Journalism’s Sad State
The sad state of modern journalism was the topic of Ron Fournier’s article in The Atlantic spelling our his understanding, gleaned over decades of reporting, of what good journalists do compared to what du jour reporters do. Called “A Farewell Guide to Political Journalism,” Mr. Fourier didn’t but could have focused his article on the battle between Portman and Strickland, as an illustration of many of the points he makes on what makes journalists patsys and others feared and respected.
Simultaneously, another central Ohio reporter, a former long-time journalism professor, zeroed in on both the lack of diversity at the Columbus Dispatch and the shoddy reporting on the Portman-Strickland race.

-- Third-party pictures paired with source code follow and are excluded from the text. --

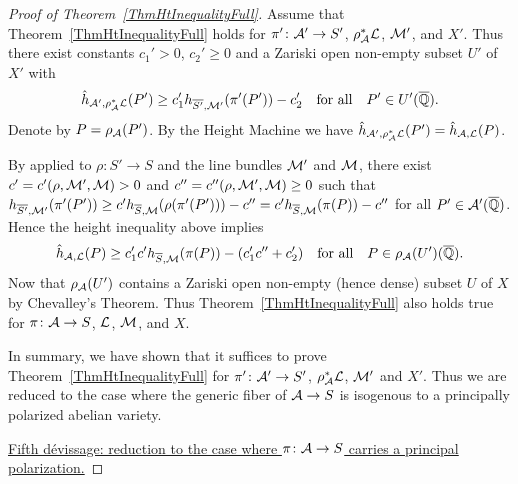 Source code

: \begin{proof}[Proof of Theorem~\ref{ThmHtInequalityFull}]
Assume that Theorem~\ref{ThmHtInequalityFull} holds for $\pi' \colon \cA' \rightarrow S'$, $\rho_{\cA}^*\cL$, $\cM'$, and $X'$. Thus there exist constants $c_1'>0$, $c_2' \ge 0$ and a Zariski open non-empty subset $U'$ of $X'$ with
\[
\hat{h}_{\cA',\rho_{\cA}^*\cL}(P') \ge c_1' h_{\overline{S'},\cM'}(\pi'(P')) - c_2' \quad \text{for all} \quad P' \in U'(\IQbar).
\]
Denote by $P = \rho_{\cA}(P')$. 
By the Height Machine we have $\hat{h}_{\cA',\rho_{\cA}^*\cL}(P') =
\hat{h}_{\cA,\cL}(P)$.%

By  \cite[Lemma~4]{Silverman:heightest11} applied to $\rho \colon S' \rightarrow S$ and the line bundles $\cM'$ and $\cM$, there exist $c' = c' (\rho,\cM',\cM) > 0$ and $c'' = c''(\rho,\cM',\cM) \ge 0$ such that $h_{\overline{S'},\cM'}(\pi'(P')) \ge c' h_{\overline{S},\cM}(\rho(\pi'(P'))) - c'' = c' h_{\overline{S},\cM}(\pi(P)) - c''$ for all $P' \in \cA'(\IQbar)$. Hence the height inequality above implies
\[
\hat{h}_{\cA,\cL}(P) \ge c_1'c' h_{\overline{S},\cM}(\pi(P)) - (c_1'c'' + c_2')\quad \text{for all}\quad P \in \rho_{\cA}(U')(\IQbar).
\]
Now that $\rho_{\cA}(U')$ contains a Zariski open non-empty (hence dense) subset $U$ of $X$ by Chevalley's Theorem. 
Thus Theorem~\ref{ThmHtInequalityFull} also holds true for $\pi \colon \cA \rightarrow S$, $\cL$, $\cM$, and $X$.

In summary, we have shown that it suffices to prove Theorem~\ref{ThmHtInequalityFull} for $\pi' \colon \cA' \rightarrow S'$, $\rho_{\cA}^*\cL$, $\cM'$ and $X'$. Thus we are reduced to the case where the generic fiber of $\cA \rightarrow S$ is isogenous to a principally polarized abelian variety.%


\ul{Fifth d\'{e}vissage: reduction to the case where $\pi \colon \cA \rightarrow S$ carries a principal polarization.}


\end{proof}
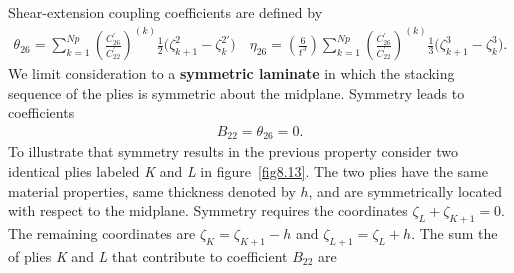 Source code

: \documentclass{AeroStructure-ERJohnson}
\begin{document}
Shear-extension coupling coefficients are defined by
\begin{align}\label{eq8.162}
\theta_{26}=\sum_{k=1}^{Np}\left(\frac{C_{26}^{\prime}}{C_{22}^{\prime}}\right)^{(k)}
\frac{1}{2}\big(\zeta_{k+1}^{2}-\zeta_{k}^{2'}\big) \quad
\eta_{26}=\left(\frac{6}{t^{3}}\right) \sum_{k=1}^{Np}\left(\frac{C_{26}^{\prime}}{C_{22}^{\prime}}\right)^{(k)}
\frac{1}{3}\big(\zeta_{k+1}^{3}-\zeta_{k}^{3}\big).
\end{align}
We limit consideration to a \textbf{symmetric laminate} in which
the stacking sequence of the plies is symmetric about the
midplane. Symmetry leads to coefficients
\begin{align}\label{eq8.163}
B_{22}=\theta_{26}=0.
\end{align}
To illustrate that symmetry results in the previous property
consider two identical plies labeled \textit{K} and \textit{L} in
figure~\ref{fig8.13}. The two plies have the same material properties,
same thickness denoted by $h$, and are symmetrically located with
respect to the midplane. Symmetry requires the coordinates
$\zeta_{L}+ \zeta_{K+1}=0$. The remaining coordinates are
$\zeta_{K}=\zeta_{K+1}-h$ and $\zeta_{L+1}=\zeta_{L}+h$. The sum
the of plies \textit{K} and \textit{L} that contribute to
coefficient $B_{22}$ are

\vspace*{-10pt}


\vspace*{-2.5pc}
\end{document}
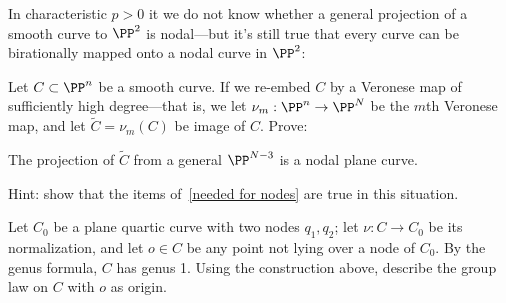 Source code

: In characteristic $p > 0$ it we do not know whether a general projection of a smooth curve to $\PP^2$ is nodal---but it's still true that every curve can be birationally mapped onto a nodal curve in $\PP^2$:

\begin{exercise}
Let $C\subset \PP^n$ be a smooth curve. If we re-embed $C$ by a Veronese map of sufficiently high degree---that is, we let $\nu_m : \PP^n \to \PP^N$ be the $m$th Veronese map, and let $\widetilde C = \nu_m(C)$ be image of $C$. Prove:

\begin{proposition}\label{positive characteristic nodes}
The projection of $\widetilde C$ from a general $\PP^{N-3}$ is a nodal plane curve.
\end{proposition}

Hint: show that the items of~\ref{needed for nodes}  are true in this situation.
\end{exercise}

\begin{exercise}
Let $C_0$ be a plane quartic curve with two nodes $q_1, q_2$; let $\nu : C \to C_0$ be its normalization, and let $o \in C$ be any point not lying over a node of $C_0$.
By the genus formula, $C$ has genus 1. Using the construction above, describe the group law on $C$ with $o$ as origin.
\end{exercise}


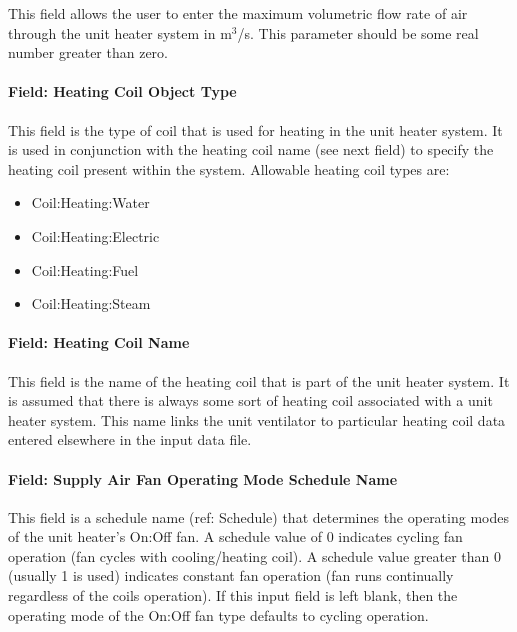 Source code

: This field allows the user to enter the maximum volumetric flow rate of air through the unit heater system in m\(^{3}\)/s. This parameter should be some real number greater than zero.

\paragraph{Field: Heating Coil Object Type}\label{field-heating-coil-object-type-2-000}

This field is the type of coil that is used for heating in the unit heater system. It is used in conjunction with the heating coil name (see next field) to specify the heating coil present within the system. Allowable heating coil types are:

\begin{itemize}
\item
  Coil:Heating:Water
\item
  Coil:Heating:Electric
\item
  Coil:Heating:Fuel
\item
  Coil:Heating:Steam
\end{itemize}

\paragraph{Field: Heating Coil Name}\label{field-heating-coil-name-2-000}

This field is the name of the heating coil that is part of the unit heater system. It is assumed that there is always some sort of heating coil associated with a unit heater system. This name links the unit ventilator to particular heating coil data entered elsewhere in the input data file.

\paragraph{Field: Supply Air Fan Operating Mode Schedule Name}\label{field-supply-air-fan-operating-mode-schedule-name-2-000}

This field is a schedule name (ref: Schedule) that determines the operating modes of the unit heater's On:Off fan. A schedule value of 0 indicates cycling fan operation (fan cycles with cooling/heating coil). A schedule value greater than 0 (usually 1 is used) indicates constant fan operation (fan runs continually regardless of the coils operation). If this input field is left blank, then the operating mode of the On:Off fan type defaults to cycling operation.

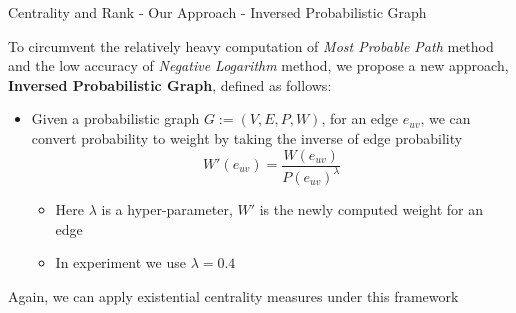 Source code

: \documentclass[9pt]{beamer}
\begin{document}



\begin{frame}[fragile]{Centrality and Rank - Our Approach - Inversed Probabilistic Graph}



To circumvent the relatively heavy computation of \textit{Most Probable Path} method and the low accuracy of \textit{Negative Logarithm} method, we propose a new approach, \textbf{Inversed Probabilistic Graph}, defined as follows:
\begin{itemize}
\item Given a probabilistic graph $G:=(V,E,P,W)$, for an edge $e_{uv}$, we can convert probability to weight by taking the inverse of edge probability
\[ W'(e_{uv}) = \frac{W(e_{uv})}{P(e_{uv})^\lambda }\]
\vspace{-0.15in}
\begin{itemize}
\item Here $\lambda$ is a hyper-parameter, $W'$ is the newly computed weight for an edge
\item In experiment we use $\lambda = 0.4$
\end{itemize}
\end{itemize}
Again, we can apply existential centrality measures under this framework
\end{frame}
\end{document}
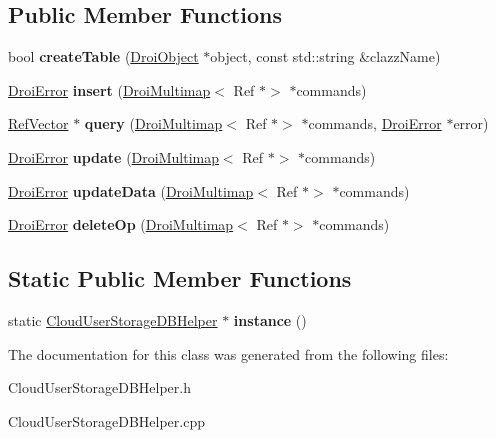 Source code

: \subsection*{Public Member Functions}
\begin{DoxyCompactItemize}
\item 
\mbox{\label{class_cloud_user_storage_d_b_helper_a482cb19944599cbf15d99931be486609}} 
bool {\bfseries create\+Table} (\hyperlink{class_droi_object}{Droi\+Object} $\ast$object, const std\+::string \&clazz\+Name)
\item 
\mbox{\label{class_cloud_user_storage_d_b_helper_a6211785d8e302404f2b3750ac0c0fec0}} 
\hyperlink{class_droi_error}{Droi\+Error} {\bfseries insert} (\hyperlink{class_droi_multimap}{Droi\+Multimap}$<$ Ref $\ast$$>$ $\ast$commands)
\item 
\mbox{\label{class_cloud_user_storage_d_b_helper_a740c082715a0f1e1055db32869d4fec0}} 
\hyperlink{class_ref_vector}{Ref\+Vector} $\ast$ {\bfseries query} (\hyperlink{class_droi_multimap}{Droi\+Multimap}$<$ Ref $\ast$$>$ $\ast$commands, \hyperlink{class_droi_error}{Droi\+Error} $\ast$error)
\item 
\mbox{\label{class_cloud_user_storage_d_b_helper_add1c1afa7e163443b6161e4b3b928818}} 
\hyperlink{class_droi_error}{Droi\+Error} {\bfseries update} (\hyperlink{class_droi_multimap}{Droi\+Multimap}$<$ Ref $\ast$$>$ $\ast$commands)
\item 
\mbox{\label{class_cloud_user_storage_d_b_helper_a4acbc93c88361099a8103e8275224f88}} 
\hyperlink{class_droi_error}{Droi\+Error} {\bfseries update\+Data} (\hyperlink{class_droi_multimap}{Droi\+Multimap}$<$ Ref $\ast$$>$ $\ast$commands)
\item 
\mbox{\label{class_cloud_user_storage_d_b_helper_abde013b7eb4b994e518cbe21fa443746}} 
\hyperlink{class_droi_error}{Droi\+Error} {\bfseries delete\+Op} (\hyperlink{class_droi_multimap}{Droi\+Multimap}$<$ Ref $\ast$$>$ $\ast$commands)
\end{DoxyCompactItemize}
\subsection*{Static Public Member Functions}
\begin{DoxyCompactItemize}
\item 
\mbox{\label{class_cloud_user_storage_d_b_helper_a194f31edf7f0fdb3c642d1a3f0858c3a}} 
static \hyperlink{class_cloud_user_storage_d_b_helper}{Cloud\+User\+Storage\+D\+B\+Helper} $\ast$ {\bfseries instance} ()
\end{DoxyCompactItemize}


The documentation for this class was generated from the following files\+:\begin{DoxyCompactItemize}
\item 
Cloud\+User\+Storage\+D\+B\+Helper.\+h\item 
Cloud\+User\+Storage\+D\+B\+Helper.\+cpp\end{DoxyCompactItemize}
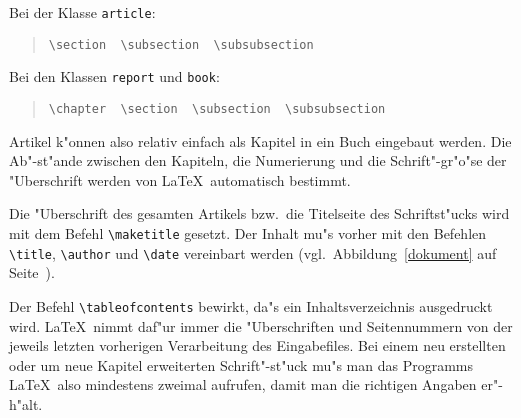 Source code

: \pagebreak[3] %
\noindent Bei der Klasse \texttt{article}:
\begin{quote}
\verb|\section  \subsection  \subsubsection|
\end{quote}
Bei den Klassen \texttt{report} und \texttt{book}:
\begin{quote}
\verb|\chapter  \section  \subsection  \subsubsection|
\end{quote}
Artikel k"onnen also relativ einfach als Kapitel in ein Buch
eingebaut werden.  Die Ab"-st"ande zwischen den Kapiteln, die
Numerierung und die Schrift"-gr"o"se der "Uberschrift werden von
\LaTeX\ automatisch bestimmt.



Die "Uberschrift des gesamten Artikels bzw.\ die Titelseite des
Schrift\-st"ucks wird mit dem Befehl \verb|\maketitle| gesetzt.
Der Inhalt mu"s vorher mit den Befehlen \verb|\title|,
\verb|\author| und \verb|\date| vereinbart werden (vgl.\ 
Abbildung~\ref{dokument} auf Seite~\pageref{dokument}).

 
Der Befehl \verb|\tableofcontents| bewirkt, da"s ein
Inhaltsverzeichnis ausgedruckt wird.
\LaTeX\ nimmt daf"ur immer die "Uberschriften und Seitennummern
von der jeweils letzten vorherigen Verarbeitung des Eingabefiles.
Bei einem neu erstellten oder um neue Kapitel erweiterten
Schrift"-st"uck mu"s man das Programms \LaTeX\ also mindestens
zweimal aufrufen, damit man die richtigen Angaben er"-h"alt.
 
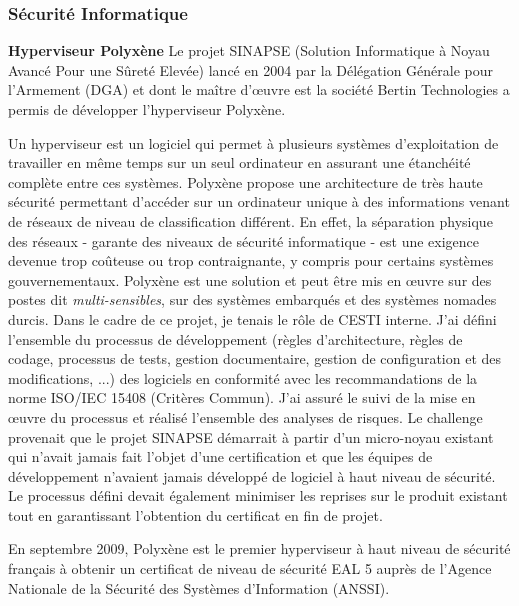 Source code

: \documentclass[a4paper,12pt]{article}
\begin{document}
\subsubsection{S\'ecurit\'e Informatique}
\textbf{Hyperviseur Polyx\`ene}
Le projet SINAPSE (Solution Informatique \`a Noyau Avanc\'e Pour une S\^uret\'e Elev\'ee) 
lanc\'e en 2004 par la D\'el\'egation G\'en\'erale pour l'Armement (DGA) et 
dont le ma\^itre d'\oe{}uvre est la soci\'et\'e Bertin Technologies a permis de d\'evelopper l'hyperviseur Polyx\`ene.

Un hyperviseur est un logiciel qui permet \`a plusieurs syst\`emes d'exploitation de travailler en
m\^eme temps sur un seul ordinateur en assurant une \'etanch\'eit\'e compl\`ete entre ces syst\`emes. 
Polyx\`ene propose une architecture de tr\`es haute s\'ecurit\'e
permettant d'acc\'eder sur un ordinateur unique \`a des informations venant de r\'eseaux de niveau de
classification diff\'erent. En effet, la s\'eparation physique des r\'eseaux - garante des niveaux de
s\'ecurit\'e informatique - est une exigence devenue trop co\^uteuse ou trop contraignante, y compris
pour certains syst\`emes gouvernementaux. Polyx\`ene est une solution et peut \^etre mis en \oe{}uvre sur des postes
dit \emph{multi-sensibles}, sur des syst\`emes embarqu\'es et des syst\`emes nomades durcis. 
Dans le cadre de ce projet, je tenais le r\^ole de CESTI interne. J'ai d\'efini l'ensemble du processus de d\'eveloppement (r\`egles d'architecture, r\`egles de codage, processus de tests, gestion documentaire, gestion de configuration et des modifications, ...) 
des logiciels en conformit\'e avec les recommandations de la norme ISO/IEC 15408 (Crit\`eres Commun). J'ai assur\'e le suivi
de la mise en \oe{}uvre du processus et r\'ealis\'e l'ensemble des analyses de risques.  
Le challenge provenait que le projet SINAPSE d\'emarrait \`a partir d'un micro-noyau existant qui n'avait jamais fait l'objet d'une
certification et que les \'equipes de d\'eveloppement n'avaient jamais d\'evelopp\'e de logiciel \`a haut niveau de s\'ecurit\'e. Le processus d\'efini devait \'egalement minimiser les reprises sur le produit existant tout en garantissant l'obtention du certificat 
en fin de projet.

En septembre 2009, Polyx\`ene est le premier hyperviseur \`a haut niveau de s\'ecurit\'e
fran\c{c}ais \`a obtenir un certificat de niveau de s\'ecurit\'e EAL 5 aupr\`es de l'Agence Nationale de la
S\'ecurit\'e des Syst\`emes d'Information (ANSSI).
\end{document}
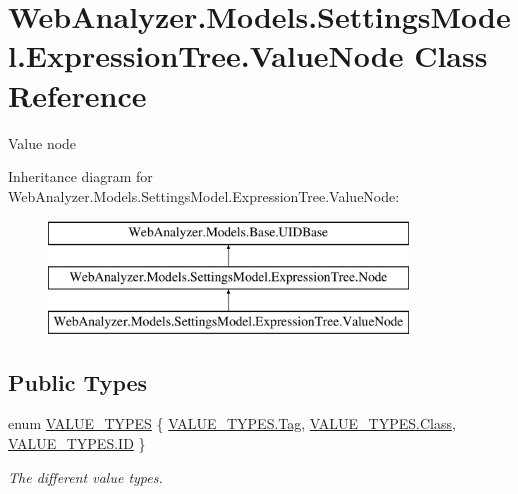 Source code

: \hypertarget{class_web_analyzer_1_1_models_1_1_settings_model_1_1_expression_tree_1_1_value_node}{}\section{Web\+Analyzer.\+Models.\+Settings\+Model.\+Expression\+Tree.\+Value\+Node Class Reference}
\label{class_web_analyzer_1_1_models_1_1_settings_model_1_1_expression_tree_1_1_value_node}


Value node  


Inheritance diagram for Web\+Analyzer.\+Models.\+Settings\+Model.\+Expression\+Tree.\+Value\+Node\+:\begin{figure}[H]
\begin{center}
\leavevmode
\includegraphics[height=3.000000cm]{class_web_analyzer_1_1_models_1_1_settings_model_1_1_expression_tree_1_1_value_node}
\end{center}
\end{figure}
\subsection*{Public Types}
\begin{DoxyCompactItemize}
\item 
enum \hyperlink{class_web_analyzer_1_1_models_1_1_settings_model_1_1_expression_tree_1_1_value_node_ac18254d82bd6e0d754ed1a2484882d11}{V\+A\+L\+U\+E\+\_\+\+T\+Y\+P\+E\+S} \{ \hyperlink{class_web_analyzer_1_1_models_1_1_settings_model_1_1_expression_tree_1_1_value_node_ac18254d82bd6e0d754ed1a2484882d11ac101058e7ea21bbbf2a5ac893088e90b}{V\+A\+L\+U\+E\+\_\+\+T\+Y\+P\+E\+S.\+Tag}, 
\hyperlink{class_web_analyzer_1_1_models_1_1_settings_model_1_1_expression_tree_1_1_value_node_ac18254d82bd6e0d754ed1a2484882d11a9bd81329febf6efe22788e03ddeaf0af}{V\+A\+L\+U\+E\+\_\+\+T\+Y\+P\+E\+S.\+Class}, 
\hyperlink{class_web_analyzer_1_1_models_1_1_settings_model_1_1_expression_tree_1_1_value_node_ac18254d82bd6e0d754ed1a2484882d11ab718adec73e04ce3ec720dd11a06a308}{V\+A\+L\+U\+E\+\_\+\+T\+Y\+P\+E\+S.\+I\+D}
 \}\begin{DoxyCompactList}\small\item\em The different value types. \end{DoxyCompactList}
\end{DoxyCompactItemize}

John Hartman, who writes the monthly MediaInsider column for the Columbus Free Press, said Portman’s “shadowy supporters have spent $30 million on TV ads telling Ohioans that Ted Strickland, his Democratic opponent, was a lousy governor and a sketchy person.” The dirty money has turned a double-digit deficit in the polls into a nearly double-digit lead for Portman, Hartman notes.
As if channeling Ron Fournier’s piece in The Atlantic, Mr. Hartman says Ted Strickland is finally getting in the TV ad game, but it may be too little and too late. “It may become another example of the old adage: a lie can get halfway around the world before the truth gets out of bed,” he wrote.
Sen. Portman’s dishonest campaign strategy, to both endorse Donald Trump and stay as far away from him as possible, is considered “flawless” by reporters who run with the echo chamber herd no matter where it runs, even if that’s off a twisted cliff of contradictions. It’s hard to imagine Ohio newspapers will suddenly find their reporting and editorial voices to set the record straight, especially after two in particular, The Cleveland Plain Dealer and The Columbus Dispatch, twice endorsed John Kasich for governor and coddled him over nearly six years through more than one political scandal.
Setting the record straight requires saying that Sen. Portman’s “flawless” race is so flawed that they should be embarrassed to ladle on flawless as a positive feature. As Kathleen Hall Jamieson at Annenberg famously said, all positions are not equidistant from the truth. It’s time to put down the ping pong paddles and start measuring each candidates distance from the truth.